12/11/09

The Noble Cat


We are a feline family - firmly in the cat camp in the age old 'dog vs cat' controversy, despite a rocky early start in our marriage. (We had a dog once. He now lives with my brother-in-law. Everyone is happier that way. I don't care to elaborate, thank you very much.) We have four indoor cats - everything from a stately (if slightly tattered) ten-year-old Siamese, to a fluffy, lovable stray that wandered into our home and our hearts this summer. (Isn't that how the expression goes? More accurately, he wandered into our home and started shedding immediately as he made a beeline for the food bowl, but we've learned to love the little freeloader nonetheless.)

One cat has a nervous vomit reflex.

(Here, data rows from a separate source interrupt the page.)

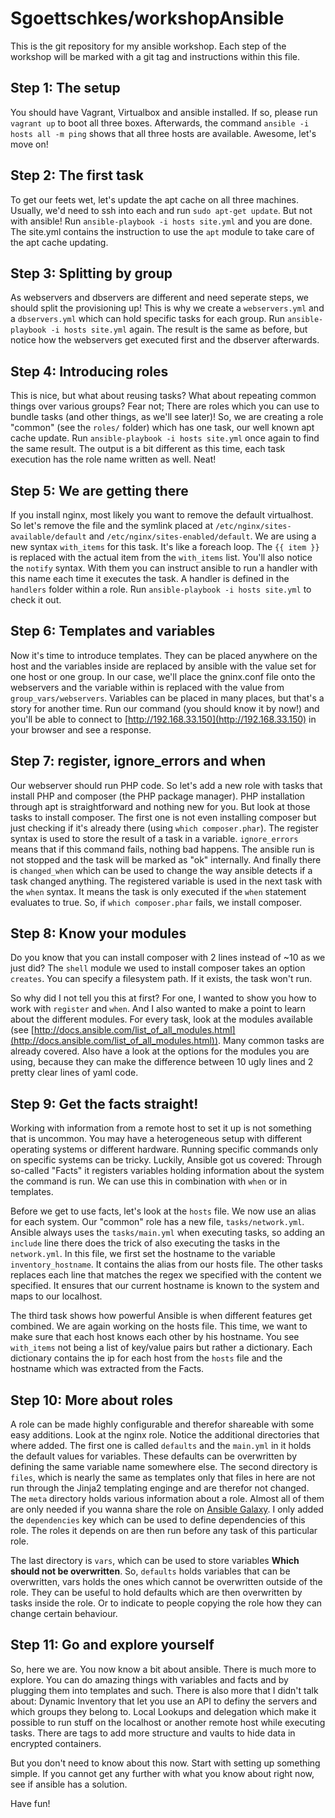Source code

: Sgoettschkes/workshopAnsible
============================

This is the git repository for my ansible workshop. Each step of the workshop will be marked with a git tag and instructions within this file.

## Step 1: The setup

You should have Vagrant, Virtualbox and ansible installed. If so, please run `vagrant up` to boot all three boxes. Afterwards, the command `ansible -i hosts all -m ping` shows that all three hosts are available. Awesome, let's move on!

## Step 2: The first task

To get our feets wet, let's update the apt cache on all three machines. Usually, we'd need to ssh into each and run `sudo apt-get update`. But not with ansible! Run `ansible-playbook -i hosts site.yml` and you are done. The site.yml contains the instruction to use the `apt` module to take care of the apt cache updating.

## Step 3: Splitting by group

As webservers and dbservers are different and need seperate steps, we should split the provisioning up! This is why we create a `webservers.yml` and a `dbservers.yml` which can hold specific tasks for each group. Run `ansible-playbook -i hosts site.yml` again. The result is the same as before, but notice how the webservers get executed first and the dbserver afterwards.

## Step 4: Introducing roles

This is nice, but what about reusing tasks? What about repeating common things over various groups? Fear not; There are roles which you can use to bundle tasks (and other things, as we'll see later)! So, we are creating a role "common" (see the `roles/` folder) which has one task, our well known apt cache update. Run `ansible-playbook -i hosts site.yml` once again to find the same result. The output is a bit different as this time, each task execution has the role name written as well. Neat!

## Step 5: We are getting there

If you install nginx, most likely you want to remove the default virtualhost. So let's remove the file and the symlink placed at `/etc/nginx/sites-available/default` and `/etc/nginx/sites-enabled/default`. We are using a new syntax `with_items` for this task. It's like a foreach loop. The `{{ item }}` is replaced with the actual item from the `with_items` list. You'll also notice the `notify` syntax. With them you can instruct ansible to run a handler with this name each time it executes the task. A handler is defined in the `handlers` folder within a role. Run `ansible-playbook -i hosts site.yml` to check it out.

## Step 6: Templates and variables

Now it's time to introduce templates. They can be placed anywhere on the host and the variables inside are replaced by ansible with the value set for one host or one group. In our case, we'll place the gninx.conf file onto the webservers and the variable within is replaced with the value from `group_vars/webservers`. Variables can be placed in many places, but that's a story for another time. Run our command (you should know it by now!) and you'll be able to connect to [http://192.168.33.150](http://192.168.33.150) in your browser and see a response.

## Step 7: register, ignore_errors and when

Our webserver should run PHP code. So let's add a new role with tasks that install PHP and composer (the PHP package manager). PHP installation through apt is straightforward and nothing new for you. But look at those tasks to install composer. The first one is not even installing composer but just checking if it's already there (using `which composer.phar`). The register syntax is used to store the result of a task in a variable. `ignore_errors` means that if this command fails, nothing bad happens. The ansible run is not stopped and the task will be marked as "ok" internally. And finally there is `changed_when` which can be used to change the way ansible detects if a task changed anything. The registered variable is used in the next task with the `when` syntax. It means the task is only executed if the `when` statement evaluates to true. So, if `which composer.phar` fails, we install composer.

## Step 8: Know your modules

Do you know that you can install composer with 2 lines instead of ~10 as we just did? The `shell` module we used to install composer takes an option `creates`. You can specify a filesystem path. If it exists, the task won't run.

So why did I not tell you this at first? For one, I wanted to show you how to work with `register` and `when`. And I also wanted to make a point to learn about the different modules. For every task, look at the modules available (see [http://docs.ansible.com/list_of_all_modules.html](http://docs.ansible.com/list_of_all_modules.html)). Many common tasks are already covered. Also have a look at the options for the modules you are using, because they can make the difference between 10 ugly lines and 2 pretty clear lines of yaml code.

## Step 9: Get the facts straight!

Working with information from a remote host to set it up is not something that is uncommon. You may have a heterogeneous setup with different operating systems or different hardware. Running specific commands only on specific systems can be tricky. Luckily, Ansible got us covered: Through so-called "Facts" it registers variables holding information about the system the command is run. We can use this in combination with `when` or in templates.

Before we get to use facts, let's look at the `hosts` file. We now use an alias for each system. Our "common" role has a new file, `tasks/network.yml`. Ansible always uses the `tasks/main.yml` when executing tasks, so adding an `include` line there does the trick of also executing the tasks in the `network.yml`. In this file, we first set the hostname to the variable `inventory_hostname`. It contains the alias from our hosts file. The other tasks replaces each line that matches the regex we specified with the content we specified. It ensures that our current hostname is known to the system and maps to our localhost.

The third task shows how powerful Ansible is when different features get combined. We are again working on the hosts file. This time, we want to make sure that each host knows each other by his hostname. You see `with_items` not being a list of key/value pairs but rather a dictionary. Each dictionary contains the ip for each host from the `hosts` file and the hostname which was extracted from the Facts.

## Step 10: More about roles

A role can be made highly configurable and therefor shareable with some easy additions. Look at the nginx role. Notice the additional directories that where added. The first one is called `defaults` and the `main.yml` in it holds the default values for variables. These defaults can be overwritten by defining the same variable name somewhere else. The second directory is `files`, which is nearly the same as templates only that files in here are not run through the Jinja2 templating enginge and are therefor not changed. The `meta` directory holds various information about a role. Almost all of them are only needed if you wanna share the role on [Ansible Galaxy](https://galaxy.ansible.com/). I only added the `dependencies` key which can be used to define dependencies of this role. The roles it depends on are then run before any task of this particular role.

The last directory is `vars`, which can be used to store variables **Which should not be overwritten**. So, `defaults` holds variables that can be overwritten, vars holds the ones which cannot be overwritten outside of the role. They can be useful to hold defaults which are then overwritten by tasks inside the role. Or to indicate to people copying the role how they can change certain behaviour.

## Step 11: Go and explore yourself

So, here we are. You now know a bit about ansible. There is much more to explore. You can do amazing things with variables and facts and by plugging them into templates and such. There is also more that I didn't talk about: Dynamic Inventory that let you use an API to definy the servers and which groups they belong to. Local Lookups and delegation which make it possible to run stuff on the localhost or another remote host while executing tasks. There are tags to add more structure and vaults to hide data in encrypted containers.

But you don't need to know about this now. Start with setting up something simple. If you cannot get any further with what you know about right now, see if ansible has a solution.

Have fun!
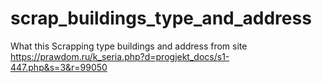 # scrap_buildings_type_and_address

What this
Scrapping type buildings and address from site https://prawdom.ru/k_seria.php?d=progjekt_docs/s1-447.php&s=3&r=99050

Another has the world's stinkiest poop (she's the only one who refuses to cover in the litter box, of course), and another simply cannot believe that the corner of my kitchen counter wasn't created as his bed. (You know how cats are - buy them an elaborate cat bed and they'll turn their nose up at it and promptly go lay on your freshly-washed sweater or open newspaper.) Anyway, we put up with the hair, and the surprise attacks to our ankles, and the midnight scurrying because we receive back all the love and attention we could ever ask for (or at least, the absolute minimum amount of  love and attention they think they can get away with giving to us and still get food and littler cleaning services on a regular basis).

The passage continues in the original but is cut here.